リティはイリニを抱き締める。ほんの少しの間だった。しかしそれでも、イリニには充分過ぎるほどの時間だった。

「・・・だう♪」

イリニもリティを抱き締める。離れようとしたリティを、離さないように。

「もうちょっと、だけー・・・♪」

諦めた顔をして、リティはイリニを撫でる。

「全く、困った子・・・。・・・ほら、帰りなさい」

さっとリティを離し、ぴょんぴょん跳ねながら、手摺の上に立つイリニ。

「お母さん、おやすみ!大好き!だうー!」

大きく、大きく手を振って。

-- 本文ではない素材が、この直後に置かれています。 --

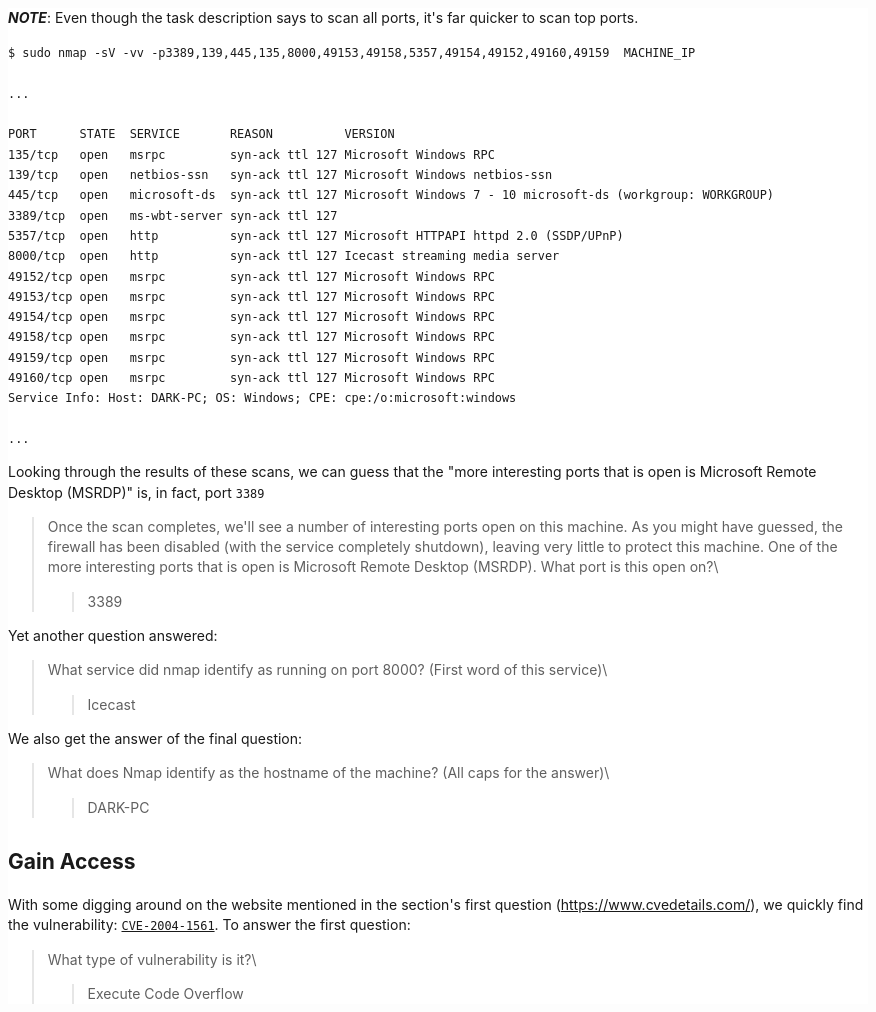 ***NOTE***: Even though the task description says to scan all ports, it's far quicker to scan top ports. 

```console
$ sudo nmap -sV -vv -p3389,139,445,135,8000,49153,49158,5357,49154,49152,49160,49159  MACHINE_IP 

...

PORT      STATE  SERVICE       REASON          VERSION
135/tcp   open   msrpc         syn-ack ttl 127 Microsoft Windows RPC
139/tcp   open   netbios-ssn   syn-ack ttl 127 Microsoft Windows netbios-ssn
445/tcp   open   microsoft-ds  syn-ack ttl 127 Microsoft Windows 7 - 10 microsoft-ds (workgroup: WORKGROUP)
3389/tcp  open   ms-wbt-server syn-ack ttl 127
5357/tcp  open   http          syn-ack ttl 127 Microsoft HTTPAPI httpd 2.0 (SSDP/UPnP)
8000/tcp  open   http          syn-ack ttl 127 Icecast streaming media server
49152/tcp open   msrpc         syn-ack ttl 127 Microsoft Windows RPC
49153/tcp open   msrpc         syn-ack ttl 127 Microsoft Windows RPC
49154/tcp open   msrpc         syn-ack ttl 127 Microsoft Windows RPC
49158/tcp open   msrpc         syn-ack ttl 127 Microsoft Windows RPC
49159/tcp open   msrpc         syn-ack ttl 127 Microsoft Windows RPC
49160/tcp open   msrpc         syn-ack ttl 127 Microsoft Windows RPC
Service Info: Host: DARK-PC; OS: Windows; CPE: cpe:/o:microsoft:windows

...
```

Looking through the results of these scans, we can guess that the "more interesting ports that is open is Microsoft Remote Desktop (MSRDP)" is, in fact, port `3389`

> Once the scan completes, we'll see a number of interesting ports open on this machine. As you might have guessed, the firewall has been disabled (with the service completely shutdown), leaving very little to protect this machine. One of the more interesting ports that is open is Microsoft Remote Desktop (MSRDP). What port is this open on?\
> > 3389


Yet another question answered:

> What service did nmap identify as running on port 8000? (First word of this service)\
> > Icecast


We also get the answer of the final question:

> What does Nmap identify as the hostname of the machine? (All caps for the answer)\
> > DARK-PC


## Gain Access

With some digging around on the website mentioned in the section's first question (https://www.cvedetails.com/), we quickly find the vulnerability: [`CVE-2004-1561`](https://www.cvedetails.com/cve/CVE-2004-1561/). To answer the first question: 

> What type of vulnerability is it?\
> > Execute Code Overflow
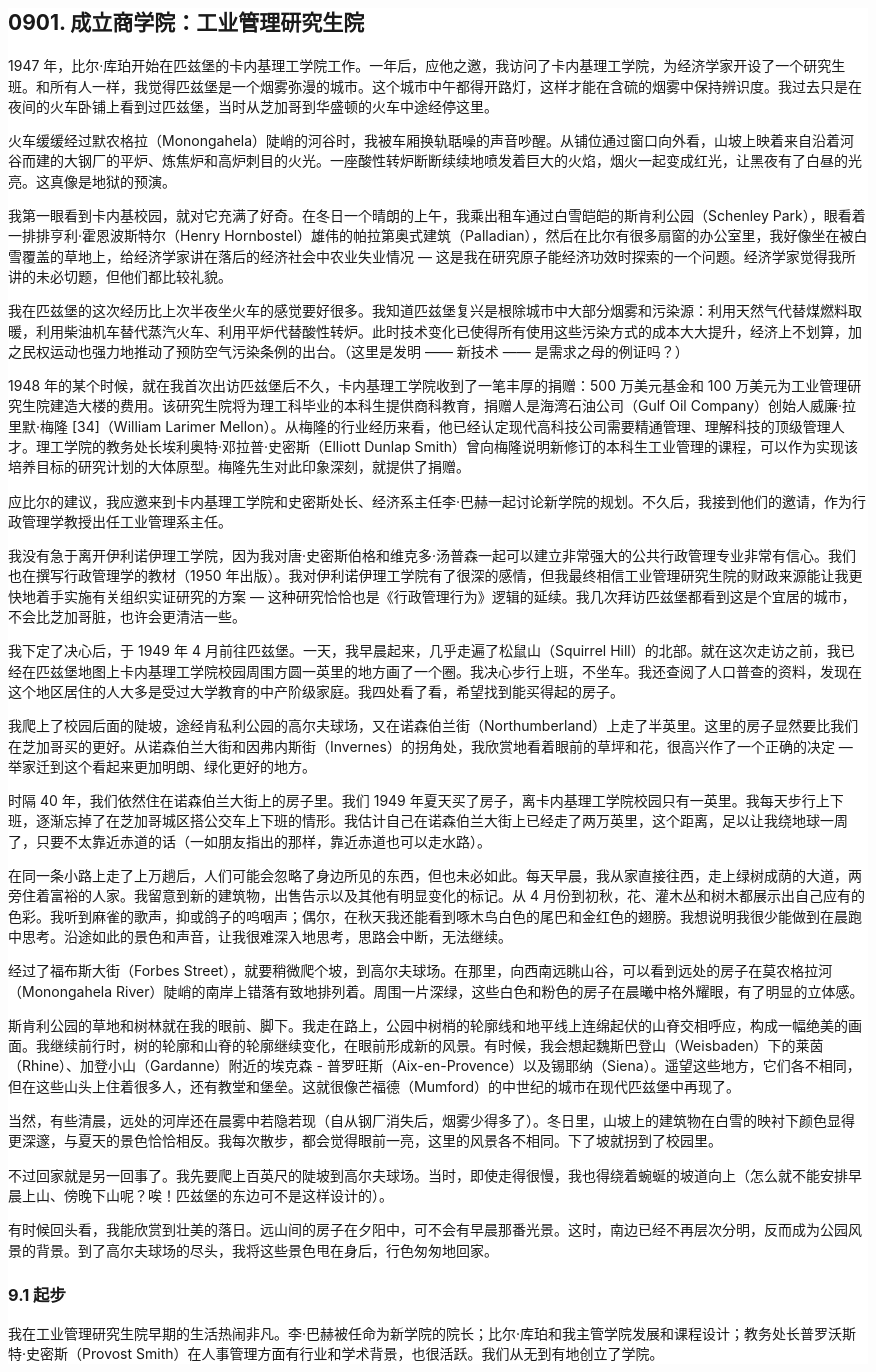 ## 0901. 成立商学院：工业管理研究生院

1947 年，比尔·库珀开始在匹兹堡的卡内基理工学院工作。一年后，应他之邀，我访问了卡内基理工学院，为经济学家开设了一个研究生班。和所有人一样，我觉得匹兹堡是一个烟雾弥漫的城市。这个城市中午都得开路灯，这样才能在含硫的烟雾中保持辨识度。我过去只是在夜间的火车卧铺上看到过匹兹堡，当时从芝加哥到华盛顿的火车中途经停这里。

火车缓缓经过默农格拉（Monongahela）陡峭的河谷时，我被车厢换轨聒噪的声音吵醒。从铺位通过窗口向外看，山坡上映着来自沿着河谷而建的大钢厂的平炉、炼焦炉和高炉刺目的火光。一座酸性转炉断断续续地喷发着巨大的火焰，烟火一起变成红光，让黑夜有了白昼的光亮。这真像是地狱的预演。

我第一眼看到卡内基校园，就对它充满了好奇。在冬日一个晴朗的上午，我乘出租车通过白雪皑皑的斯肯利公园（Schenley Park），眼看着一排排亨利·霍恩波斯特尔（Henry Hornbostel）雄伟的帕拉第奥式建筑（Palladian），然后在比尔有很多扇窗的办公室里，我好像坐在被白雪覆盖的草地上，给经济学家讲在落后的经济社会中农业失业情况 — 这是我在研究原子能经济功效时探索的一个问题。经济学家觉得我所讲的未必切题，但他们都比较礼貌。

我在匹兹堡的这次经历比上次半夜坐火车的感觉要好很多。我知道匹兹堡复兴是根除城市中大部分烟雾和污染源：利用天然气代替煤燃料取暖，利用柴油机车替代蒸汽火车、利用平炉代替酸性转炉。此时技术变化已使得所有使用这些污染方式的成本大大提升，经济上不划算，加之民权运动也强力地推动了预防空气污染条例的出台。（这里是发明 —— 新技术 —— 是需求之母的例证吗？）

1948 年的某个时候，就在我首次出访匹兹堡后不久，卡内基理工学院收到了一笔丰厚的捐赠：500 万美元基金和 100 万美元为工业管理研究生院建造大楼的费用。该研究生院将为理工科毕业的本科生提供商科教育，捐赠人是海湾石油公司（Gulf Oil Company）创始人威廉·拉里默·梅隆 [34]（William Larimer Mellon）。从梅隆的行业经历来看，他已经认定现代高科技公司需要精通管理、理解科技的顶级管理人才。理工学院的教务处长埃利奥特·邓拉普·史密斯（Elliott Dunlap Smith）曾向梅隆说明新修订的本科生工业管理的课程，可以作为实现该培养目标的研究计划的大体原型。梅隆先生对此印象深刻，就提供了捐赠。

应比尔的建议，我应邀来到卡内基理工学院和史密斯处长、经济系主任李·巴赫一起讨论新学院的规划。不久后，我接到他们的邀请，作为行政管理学教授出任工业管理系主任。

我没有急于离开伊利诺伊理工学院，因为我对唐·史密斯伯格和维克多·汤普森一起可以建立非常强大的公共行政管理专业非常有信心。我们也在撰写行政管理学的教材（1950 年出版）。我对伊利诺伊理工学院有了很深的感情，但我最终相信工业管理研究生院的财政来源能让我更快地着手实施有关组织实证研究的方案 — 这种研究恰恰也是《行政管理行为》逻辑的延续。我几次拜访匹兹堡都看到这是个宜居的城市，不会比芝加哥脏，也许会更清洁一些。

我下定了决心后，于 1949 年 4 月前往匹兹堡。一天，我早晨起来，几乎走遍了松鼠山（Squirrel Hill）的北部。就在这次走访之前，我已经在匹兹堡地图上卡内基理工学院校园周围方圆一英里的地方画了一个圈。我决心步行上班，不坐车。我还查阅了人口普查的资料，发现在这个地区居住的人大多是受过大学教育的中产阶级家庭。我四处看了看，希望找到能买得起的房子。

我爬上了校园后面的陡坡，途经肯私利公园的高尔夫球场，又在诺森伯兰街（Northumberland）上走了半英里。这里的房子显然要比我们在芝加哥买的更好。从诺森伯兰大街和因弗内斯街（Invernes）的拐角处，我欣赏地看着眼前的草坪和花，很高兴作了一个正确的决定 — 举家迁到这个看起来更加明朗、绿化更好的地方。

时隔 40 年，我们依然住在诺森伯兰大街上的房子里。我们 1949 年夏天买了房子，离卡内基理工学院校园只有一英里。我每天步行上下班，逐渐忘掉了在芝加哥城区搭公交车上下班的情形。我估计自己在诺森伯兰大街上已经走了两万英里，这个距离，足以让我绕地球一周了，只要不太靠近赤道的话（一如朋友指出的那样，靠近赤道也可以走水路）。

在同一条小路上走了上万趟后，人们可能会忽略了身边所见的东西，但也未必如此。每天早晨，我从家直接往西，走上绿树成荫的大道，两旁住着富裕的人家。我留意到新的建筑物，出售告示以及其他有明显变化的标记。从 4 月份到初秋，花、灌木丛和树木都展示出自己应有的色彩。我听到麻雀的歌声，抑或鸽子的呜咽声；偶尔，在秋天我还能看到啄木鸟白色的尾巴和金红色的翅膀。我想说明我很少能做到在晨跑中思考。沿途如此的景色和声音，让我很难深入地思考，思路会中断，无法继续。

经过了福布斯大街（Forbes Street），就要稍微爬个坡，到高尔夫球场。在那里，向西南远眺山谷，可以看到远处的房子在莫农格拉河（Monongahela River）陡峭的南岸上错落有致地排列着。周围一片深绿，这些白色和粉色的房子在晨曦中格外耀眼，有了明显的立体感。

斯肯利公园的草地和树林就在我的眼前、脚下。我走在路上，公园中树梢的轮廓线和地平线上连绵起伏的山脊交相呼应，构成一幅绝美的画面。我继续前行时，树的轮廓和山脊的轮廓继续变化，在眼前形成新的风景。有时候，我会想起魏斯巴登山（Weisbaden）下的莱茵（Rhine）、加登小山（Gardanne）附近的埃克森 - 普罗旺斯（Aix-en-Provence）以及锡耶纳（Siena）。遥望这些地方，它们各不相同，但在这些山头上住着很多人，还有教堂和堡垒。这就很像芒福德（Mumford）的中世纪的城市在现代匹兹堡中再现了。

当然，有些清晨，远处的河岸还在晨雾中若隐若现（自从钢厂消失后，烟雾少得多了）。冬日里，山坡上的建筑物在白雪的映衬下颜色显得更深邃，与夏天的景色恰恰相反。我每次散步，都会觉得眼前一亮，这里的风景各不相同。下了坡就拐到了校园里。

不过回家就是另一回事了。我先要爬上百英尺的陡坡到高尔夫球场。当时，即使走得很慢，我也得绕着蜿蜒的坡道向上（怎么就不能安排早晨上山、傍晚下山呢？唉！匹兹堡的东边可不是这样设计的）。

有时候回头看，我能欣赏到壮美的落日。远山间的房子在夕阳中，可不会有早晨那番光景。这时，南边已经不再层次分明，反而成为公园风景的背景。到了高尔夫球场的尽头，我将这些景色甩在身后，行色匆匆地回家。

### 9.1 起步

我在工业管理研究生院早期的生活热闹非凡。李·巴赫被任命为新学院的院长；比尔·库珀和我主管学院发展和课程设计；教务处长普罗沃斯特·史密斯（Provost Smith）在人事管理方面有行业和学术背景，也很活跃。我们从无到有地创立了学院。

満面の笑みが、顔を出した太陽で照らされる。

「・・・おやすみ、イリニ。大好きよ」

苦笑しつつ、小さく手を振ったリティ。それを確認して、イリニはビルを飛び降りる。
途中でパイプに捕まり、上を見上げて、手摺から顔を出したリティの方に、もう一度手を振る。
そうしてパイプを伝い、ビルの屋上を風のように走っていく。

「全く、貴女達には振り回されてばかりだわ」

呟くリティの顔は、どこか悔しそうで、どこか嬉しそうだった。